Ultimate-Hosts-Blacklist / dev-center

The place to talk about our infrastructure or everything related to the Ultimate Hosts Blacklist project.
MIT License
11 stars 2 forks source link

[Feedback] New infrastructure #32

Closed funilrys closed 4 years ago

funilrys commented 5 years ago

Hello, World!

Please report here every infrastructure/build/test issues (suspected or confirmed) from now.

Note: This is issue is only about something which is not normal with our new deployement logic. Everything else should be reported as a new issue.

Cheers, Nissar

funilrys commented 5 years ago

First Issue:

Exception: Unable to get the content of 'https://raw.githubusercontent.com/Ultimate-Hosts-Blacklist/repository-structure/master/.travis.yml'.

It might be GitHub who blocks the machine as I'm able to access to https://raw.githubusercontent.com/Ultimate-Hosts-Blacklist/repository-structure/master/.travis.yml from my machine :thinking:

I'm restarting those boxes to see what happens.

dnmTX commented 5 years ago

🤔

funilrys commented 5 years ago

Turn out it was an issue from my side.

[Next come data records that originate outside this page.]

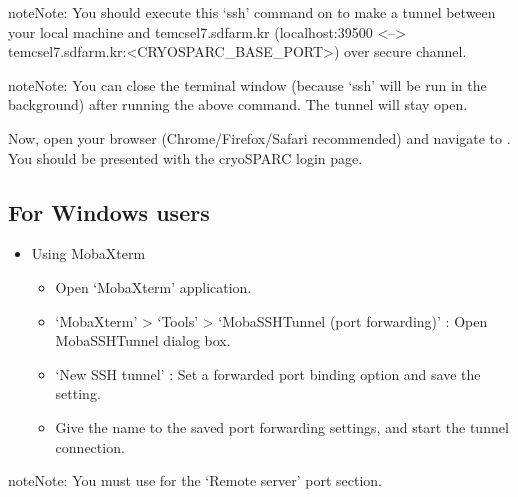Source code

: \documentclass[a4paper,11pt,english]{sphinxmanual}
\begin{document}
\begin{sphinxadmonition}{note}{Note:}
\sphinxAtStartPar
You should execute this ‘ssh’ command on  to make a tunnel between
your local machine and tem\sphinxhyphen{}cs\sphinxhyphen{}el7.sdfarm.kr (localhost:39500 <–> tem\sphinxhyphen{}cs\sphinxhyphen{}el7.sdfarm.kr:<CRYOSPARC\_BASE\_PORT>) over secure channel.
\end{sphinxadmonition}

\begin{sphinxadmonition}{note}{Note:}
\sphinxAtStartPar
You can close the terminal window (because ‘ssh’ will be run in the background) after running the above command. The tunnel will stay open.
\end{sphinxadmonition}

\sphinxAtStartPar
Now, open your browser (Chrome/Firefox/Safari recommended) and navigate to . You should be presented with the cryoSPARC login page.


\subsection{For Windows users}
\label{\detokenize{cryoSPARC:for-windows-users}}\begin{itemize}
\item {} 
\sphinxAtStartPar
Using MobaXterm
\begin{itemize}
\item {} 
\sphinxAtStartPar
Open ‘MobaXterm’ application.

\item {} 
\sphinxAtStartPar
‘MobaXterm’ \sphinxhyphen{}> ‘Tools’ \sphinxhyphen{}> ‘MobaSSHTunnel (port forwarding)’ : Open MobaSSHTunnel dialog box.

\item {} 
\sphinxAtStartPar
‘New SSH tunnel’ : Set a forwarded port binding option and save the setting.

\item {} 
\sphinxAtStartPar
Give the name to the saved port forwarding settings, and start the tunnel connection.

\end{itemize}

\end{itemize}

\begin{sphinxadmonition}{note}{Note:}
\sphinxAtStartPar
You must use  for the ‘Remote server’ port section.
\end{sphinxadmonition}
\end{document}
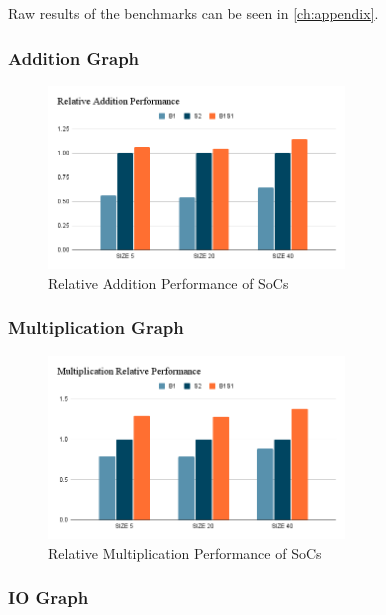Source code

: Raw results of the benchmarks can be seen in \ref{ch:appendix}.

\subsubsection{Addition Graph}

\begin{figure}[H]
    \centering
    \includegraphics[width=0.7\textwidth]{img/Relative Addition Performance.png}
    \caption{Relative Addition Performance of SoCs}
    \label{fig:add_relative_graph}
\end{figure}

\subsubsection{Multiplication Graph}

\begin{figure}[H]
    \centering
    \includegraphics[width=0.7\textwidth]{img/Multiplication Relative Performance.png}
    \caption{Relative Multiplication Performance of SoCs}
    \label{fig:mul_relative_graph}
\end{figure}

\subsubsection{IO Graph}

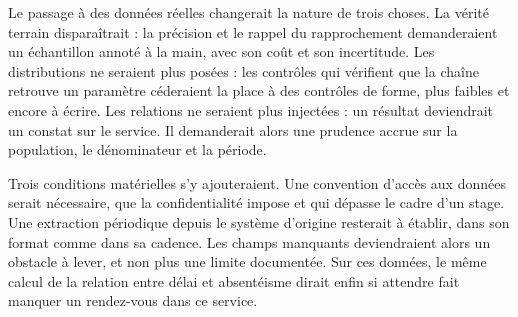 Le passage à des données réelles changerait la nature de trois choses. La vérité terrain
disparaîtrait : la précision et le rappel du rapprochement demanderaient un échantillon annoté à la
main, avec son coût et son incertitude. Les distributions ne seraient plus posées : les contrôles qui
vérifient que la chaîne retrouve un paramètre céderaient la place à des contrôles de forme, plus
faibles et encore à écrire. Les relations ne seraient plus injectées : un résultat deviendrait un
constat sur le service. Il demanderait alors une prudence accrue sur la population, le dénominateur
et la période.

Trois conditions matérielles s'y ajouteraient. Une convention d'accès aux données serait nécessaire,
que la confidentialité impose et qui dépasse le cadre d'un stage. Une extraction périodique depuis le
système d'origine resterait à établir, dans son format comme dans sa cadence. Les champs manquants
deviendraient alors un obstacle à lever, et non plus une limite documentée. Sur ces données, le même
calcul de la relation entre délai et absentéisme dirait enfin si attendre fait manquer un
rendez-vous dans ce service.
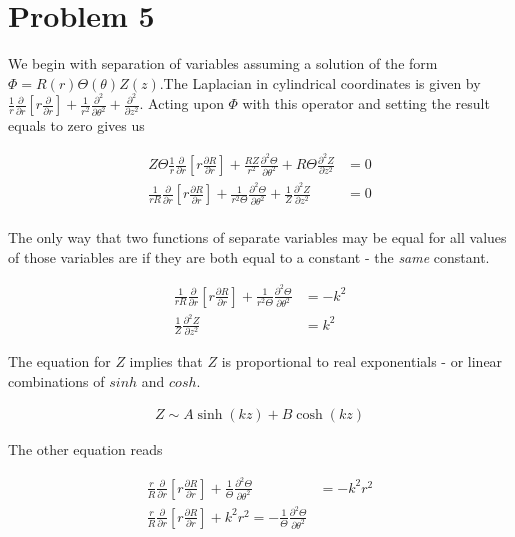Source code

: \documentclass[paper=a4, fontsize=11pt]{scrartcl} %
\numberwithin{equation}{section} %
\numberwithin{figure}{section} %
\numberwithin{table}{section} %
\begin{document}




\section{Problem 5}

We begin with separation of variables assuming a solution of the form $\Phi  = R(r)\Theta(\theta)Z(z)$.The Laplacian in cylindrical coordinates is given by $\frac{1}{r}\frac{\partial}{\partial r}\left[r\frac{\partial}{\partial r}\right] + \frac{1}{r^2}\frac{\partial^2}{\partial \theta^2} + \frac{\partial^2}{\partial z^2}$. Acting upon $\Phi$ with this operator and setting the result equals to zero gives us

\begin{align}
Z\Theta\frac{1}{r} \frac{\partial}{\partial r}\left[r\frac{\partial R}{\partial r}\right] + \frac{RZ}{r^2}\frac{\partial^2 \Theta}{\partial \theta^2} + R\Theta\frac{\partial^2 Z}{\partial z^2} &= 0 \\
\frac{1}{rR}\frac{\partial}{\partial r}\left[r\frac{\partial R}{\partial r}\right] + \frac{1}{r^2 \Theta}\frac{\partial^2 \Theta}{\partial \theta^2} + \frac{1}{Z}\frac{\partial^2 Z}{\partial z^2} &= 0 \\
\end{align} 

The only way that two functions of separate variables may be equal for all values of those variables are if they are both equal to a constant - the \textit{same} constant.

\begin{align}
\frac{1}{rR}\frac{\partial}{\partial r}\left[r\frac{\partial R}{\partial r}\right] + \frac{1}{r^2 \Theta}\frac{\partial^2 \Theta}{\partial \theta^2} &= -k^2 \\ 
\frac{1}{Z}\frac{\partial^2 Z}{\partial z^2} &= k^2
\end{align}

The equation for $Z$ implies that $Z$ is proportional to real exponentials - or linear combinations of $sinh$ and $cosh$.

\begin{align}
Z \sim A\sinh(kz) + B\cosh(kz)
\end{align} 

The other equation reads

\begin{align}
\frac{r}{R} \frac{\partial}{\partial r}\left[r\frac{\partial R}{\partial r}\right] + \frac{1}{\Theta}\frac{\partial^2 \Theta}{\partial \theta^2} &= -k^2r^2 \\
\frac{r}{R}\frac{\partial}{\partial r}\left[r\frac{\partial R}{\partial r}\right] + k^2 r^2 = -\frac{1}{\Theta}\frac{\partial^2 \Theta}{\partial \theta^2} \\
\end{align}
\end{document}
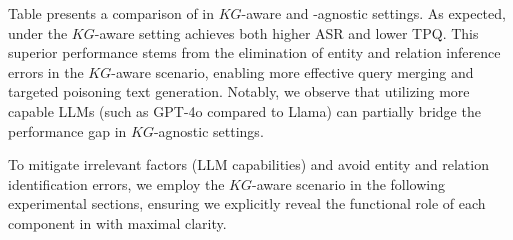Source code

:\begin{table}[!ht]\footnotesize
  \def\arraystretch{1.2}
  \setlength{\tabcolsep}{2pt}  %
  \caption{\small Impact of knowledge graph awareness.}
  \begin{center}
  \end{center}
\label{tbl:kgaware}
\end{table}
Table presents a comparison of \attack in $KG$-aware and -agnostic settings. As expected, \attack under the $KG$-aware setting achieves both higher ASR and lower TPQ. This superior performance stems from the elimination of entity and relation inference errors in the $KG$-aware scenario, enabling more effective query merging and targeted poisoning text generation. Notably, we observe that utilizing more capable LLMs (such as GPT-4o compared to Llama) can partially bridge the performance gap in $KG$-agnostic settings. 

To mitigate irrelevant factors (\meg LLM capabilities) and avoid entity and relation identification errors, we employ the $KG$-aware scenario in the following experimental sections, ensuring we explicitly reveal the functional role of each component in \attack with maximal clarity.


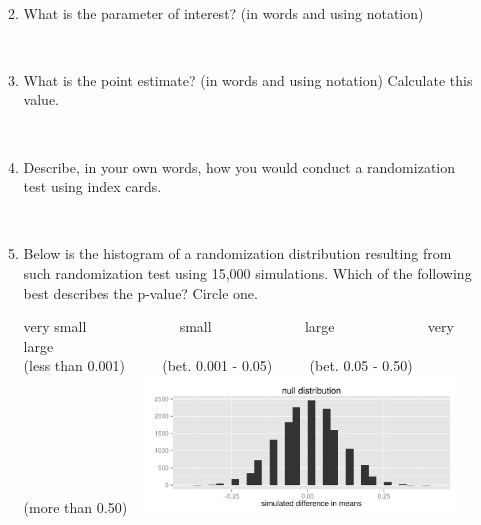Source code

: \documentclass[11pt]{article}
\newcommand{\soln}[2]{$\:$\\ \vspace{#1}}{}
\begin{document}
\begin{enumerate}
\begin{enumerate}
\soln{2cm}{$H_0: p_{VVS+} = p_{VS-}$; Proportions of colorless VVS+ and VS- diamonds are equal. \\
$H_0: p_{VVS+} \ne p_{VS-}$; Proportions of colorless VVS+ and VS- diamonds are different.}

\item What is the parameter of interest? (in words and using notation)

\soln{1cm}{Difference between the population proportions of colorless VVS+ and VS- diamonds;  $p_{VVS+} = p_{VS-}$}

\item What is the point estimate? (in words and using notation) Calculate this value.

\soln{1cm}{Difference between the sample proportions of colorless VVS+ and VS- diamonds;  \\
$\hat{p}_{VVS+} = \hat{p}_{VS-} = 0.5 - 0.533 = -0.033$}

\item Describe, in your own words, how you would conduct a randomization test using index cards.

\soln{4cm}{Start with 150 index cards, 79 that say colorless and 71 near colorless on them. Shuffle these cards and 
split them into two groups, one of size 30 for VVS+ and another of size 120 for VS-. Calculate the proportions of 
colorless diamonds (cards) in each group and find the simulated difference $(\hat{p}_{VVS+} - \hat{p}_{VS-})$. Repeat 
this may times and calculate the proportion of simulations where the difference between the two proportions is at least 
0.033, in either direction since the alternative hypothesis is two sided.}

\vfill


\pagebreak

\item Below is the histogram of a randomization distribution resulting from such randomization test using 15,000 simulations. 
Which of the following best describes the p-value? Circle one.
\begin{center}
very small $\qquad \qquad \qquad$ small $\qquad \qquad \qquad$ large $\qquad \qquad \qquad$ very large  \\
(less than 0.001) $\qquad$ (bet. 0.001 - 0.05) $\qquad$ (bet. 0.05 - 0.50)$\qquad$ (more than 0.50)
$\:$ 
\includegraphics[width=0.7\textwidth]{figures/diamond/clar_col_ht_hist.pdf} 
\end{center}


\end{enumerate}
\end{enumerate}
\end{document}
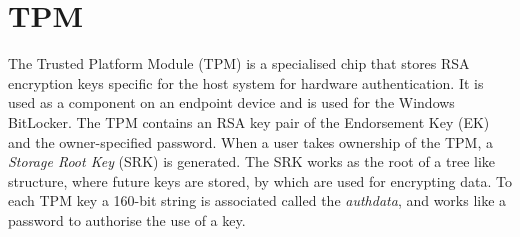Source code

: \section{TPM} %
The Trusted Platform Module (TPM) is a specialised chip that stores RSA encryption keys specific for the host system for hardware authentication. It is used as a component on an endpoint device and is used for the Windows BitLocker.
The TPM contains an RSA key pair of the Endorsement Key (EK) and the owner-specified password. When a user takes ownership of the TPM, a \textit{Storage Root Key} (SRK) is generated. The SRK works as the root of a tree like structure, where future keys are stored, by which are used for encrypting data. To each TPM key a 160-bit string is associated called the \textit{authdata}, and works like a password to authorise the use of a key. \\ \\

I forgot a return statement. That error did not happen in test phase because the repository-structure repository is the central one so it does not need to update .travis.yml.

Published to pip. Restarting all boxes who got the issue manually.

funilrys commented 5 years ago

Next one:

error: unknown option `procelain'

Also related to the update of .travis.yml. I might have use the wrong function. I'm looking for the fix.

funilrys commented 5 years ago

Turn out it is a typo. I used --procelain instead of --porcelain.

Published to pip. Restarting all boxes who got the issue manually.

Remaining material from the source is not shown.